When cooking at home, you do not, as a rule, announce every single dish you produce as the finest ever made. You do not, when sampling your own food, sigh ecstatically before saying: "Look at the beautiful golden crust on this steak-and-kidney pie" and "feel the silky texture of those mashed potatoes" and "just taste the gorgeous caramelisation effect I achieved with those carrots" and "notice all the lovely, gutsy flavours in the salad dressing". Most home cooks begin by apologising. So why is it that TV chefs boast all the time, slavering over the most mediocre collations as if they were catnip to a cat?
Bragging about one's own food on TV has now reached Mussolini-like proportions. One sign of the times is that several newspaper reviewers recently commented on Rick Stein's astonishing modesty after he made a rather fine-looking langoustine tart and said how good it was, only to blush, quite understandably, and admit how embarrassing it was to boast about one's own food.
Stein is a rarity indeed in the current climate of food hyperbole, when to give away that one has cooked anything less than an unforgettable, aphrodisiacal spectacular, even when the dish in question is ordinary white sauce, is seen as career suicide. This phenomenon reached its nadir in a meretricious programme entitled The Best, recently broadcast on BBC2. Here, three hip young foodies - two boys and a girl - competed in a trendy kitchen to cook "the best" version of a particular thing - chicken, say, or pasta, or chocolate pudding. Three more hip young foodies would then taste their offerings and text-message back which one they liked most.

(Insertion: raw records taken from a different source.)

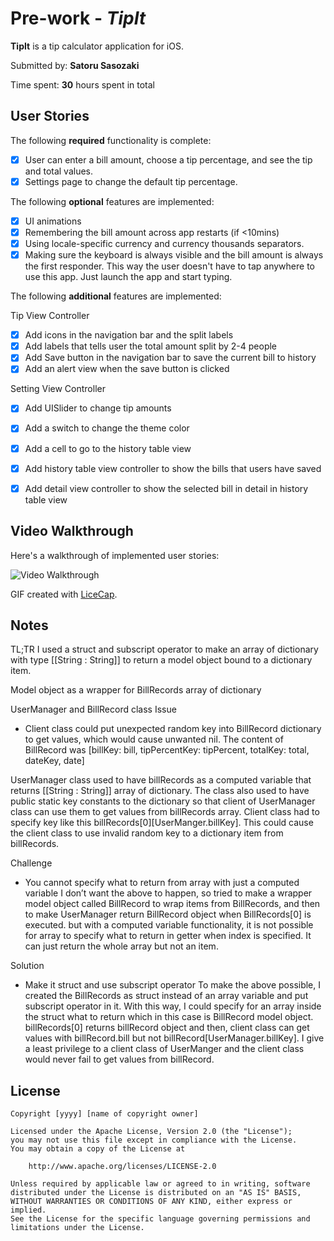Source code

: # Pre-work - *TipIt*

**TipIt** is a tip calculator application for iOS.

Submitted by: **Satoru Sasozaki**

Time spent: **30** hours spent in total

## User Stories

The following **required** functionality is complete:

* [x] User can enter a bill amount, choose a tip percentage, and see the tip and total values.
* [x] Settings page to change the default tip percentage.

The following **optional** features are implemented:
* [x] UI animations
* [x] Remembering the bill amount across app restarts (if <10mins)
* [x] Using locale-specific currency and currency thousands separators.
* [x] Making sure the keyboard is always visible and the bill amount is always the first responder. This way the user doesn't have to tap anywhere to use this app. Just launch the app and start typing.

The following **additional** features are implemented:

Tip View Controller

* [x] Add icons in the navigation bar and the split labels
* [x] Add labels that tells user the total amount split by 2-4 people
* [x] Add Save button in the navigation bar to save the current bill to history
* [x] Add an alert view when the save button is clicked

Setting View Controller

* [x] Add UISlider to change tip amounts
* [x] Add a switch to change the theme color
* [x] Add a cell to go to the history table view

* [x] Add history table view controller to show the bills that users have saved
* [x] Add detail view controller to show the selected bill in detail in history table view


## Video Walkthrough

Here's a walkthrough of implemented user stories:

<img src='http://i.imgur.com/link/to/your/gif/file.gif' title='Video Walkthrough' width='' alt='Video Walkthrough' />

GIF created with [LiceCap](http://www.cockos.com/licecap/).

## Notes
TL;TR
I used a struct and subscript operator to make an array of dictionary with type [[String : String]] to return a model object bound to a dictionary item.

Model object as a wrapper for BillRecords array of dictionary

UserManager and BillRecord class
Issue
- Client class could put unexpected random key into BillRecord dictionary to get values, which would cause unwanted nil.
The content of BillRecord was
[billKey: bill, tipPercentKey: tipPercent, totalKey: total, dateKey, date]

UserManager class used to have billRecords as a computed variable that returns [[String : String]] array of dictionary. The class also used to have public static key constants to the dictionary so that client of UserManager class can use them to get values from billRecords array.
Client class had to specify key like this billRecords[0][UserManger.billKey]. This could cause the client class to use invalid random key to a dictionary item from billRecords.

Challenge
- You cannot specify what to return from array with just a computed variable
I don’t want the above to happen, so tried to make a wrapper model object called BillRecord to wrap items from BillRecords, and then to make UserManager return BillRecord object when BillRecords[0] is executed.
but with a computed variable functionality, it is not possible for array to specify what to return in getter when index is specified. It can just return the whole array but not an item.

Solution
- Make it struct and use subscript operator
To make the above possible, I created the BillRecords as struct instead of an array variable and put subscript operator in it. With this way, I could specify for an array inside the struct what to return which in this case is BillRecord model object.
billRecords[0] returns billRecord object and then, client class can get values with billRecord.bill but not billRecord[UserManager.billKey]. I give a least privilege to a client class of UserManger and the client class would never fail to get values from billRecord.


## License

    Copyright [yyyy] [name of copyright owner]

    Licensed under the Apache License, Version 2.0 (the "License");
    you may not use this file except in compliance with the License.
    You may obtain a copy of the License at

        http://www.apache.org/licenses/LICENSE-2.0

    Unless required by applicable law or agreed to in writing, software
    distributed under the License is distributed on an "AS IS" BASIS,
    WITHOUT WARRANTIES OR CONDITIONS OF ANY KIND, either express or implied.
    See the License for the specific language governing permissions and
    limitations under the License.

Throughout the proceedings, the three cooks would constantly talk up their own dishes as the most stupendous thing ever eaten by man or beast. This would have been fairly hard to take in any case, and doubly so as much of the food - chicken wings baked in lurid jerk seasoning, fish cakes flavoured with bottled mint sauce - looked faintly emetic. On the few occasions when a dish really did look good, it was usually stolen from the River Cafe or the Sugar Club - debts which were never acknowledged because doing so might have interrupted the stage-managed festival of egos.
How different from the glory days of the great Keith Floyd, when producers were yelled at on camera and dishes went flying off windy fishing boats. The other week, we revisited one of his finest moments, in a gripping programme called The Way We Cooked, a history of British TV chefs across the decades.

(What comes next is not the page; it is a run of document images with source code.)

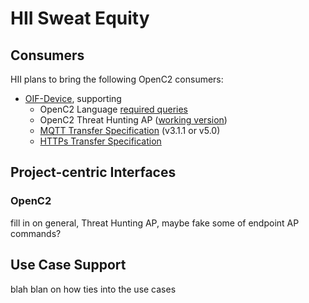 # HII Sweat Equity

## Consumers
HII plans to bring the following OpenC2 consumers:
* [OIF-Device](https://github.com/oasis-open/openc2-oif-device), supporting
  - OpenC2 Language [required queries](https://docs.oasis-open.org/openc2/oc2ls/v1.0/cs02/oc2ls-v1.0-cs02.html#4-mandatory-commandsresponses)
  - OpenC2 Threat Hunting AP ([working version](https://github.com/dlemire60/openc2-ap-hunt/blob/working/ap-hunt-v1.0.md))
  - [MQTT Transfer Specification](https://docs.oasis-open.org/openc2/transf-mqtt/v1.0/cs01/transf-mqtt-v1.0-cs01.html#appendix-e-examples) (v3.1.1 or v5.0)
  - [HTTPs Transfer Specification](https://docs.oasis-open.org/openc2/open-impl-https/v1.1/cs01/open-impl-https-v1.1-cs01.html)

## Project-centric Interfaces
### OpenC2
fill in on general, Threat Hunting AP, maybe fake some of endpoint AP commands?

## Use Case Support
blah blan on how ties into the use cases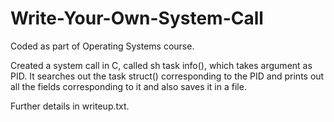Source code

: # Write-Your-Own-System-Call
Coded as part of Operating Systems course.

Created a system call in C, called sh task info(), which takes argument as PID. It searches out the task struct() corresponding to the PID and prints out all the fields corresponding to it and also saves it in a file.

Further details in writeup.txt.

Floyd was cooking in the kitchen of a rather severe-looking, grey-haired Basque woman, trying to show us how to make a piperade, that classic mixture of eggs, onions, tomatoes, fat and peppers. Everything Floyd did met with the disapproval of his hostess. Why, she berated him in French, had he laid out all his ingredients in little dishes? No local person, she complained, would ever do this. Floyd translated all this for the camera with good humour.

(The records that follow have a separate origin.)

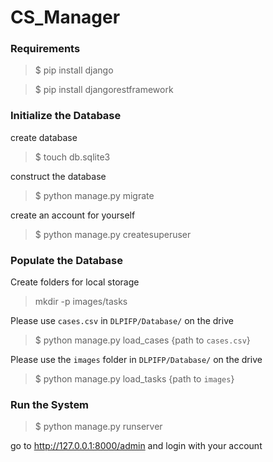 # CS_Manager

### Requirements
> $ pip install django

> $ pip install djangorestframework

### Initialize the Database
create database
> $ touch db.sqlite3

construct the database
> $ python manage.py migrate

create an account for yourself
> $ python manage.py createsuperuser

### Populate the Database
Create folders for local storage
> mkdir -p images/tasks

Please use `cases.csv` in `DLPIFP/Database/` on the drive
> $ python manage.py load_cases {path to `cases.csv`}

Please use the `images` folder in `DLPIFP/Database/` on the drive
> $ python manage.py load_tasks {path to `images`}

### Run the System
> $ python manage.py runserver

go to http://127.0.0.1:8000/admin and login with your account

Then he started cooking, in that rather hasty way the camera requires. All the while the lady stood by tut-tutting. She tried to refuse a taste of the finished dish - she had seen how it was made, so she knew it would be no good - but finally, with a look of disgust on her face, she took a mouthful and gave him hell. The peppers were undercooked, the eggs were overcooked, the seasoning was all wrong. Still smiling, Floyd tasted it himself and agreed completely, declaring it to be like ghastly British Rail scrambled eggs. At last, she made a proper piperade for him, creamy and unctuous, which he pronounced wonderful.
How much better TV, and how much better food this was, than all the empty kitchen boasting we now get.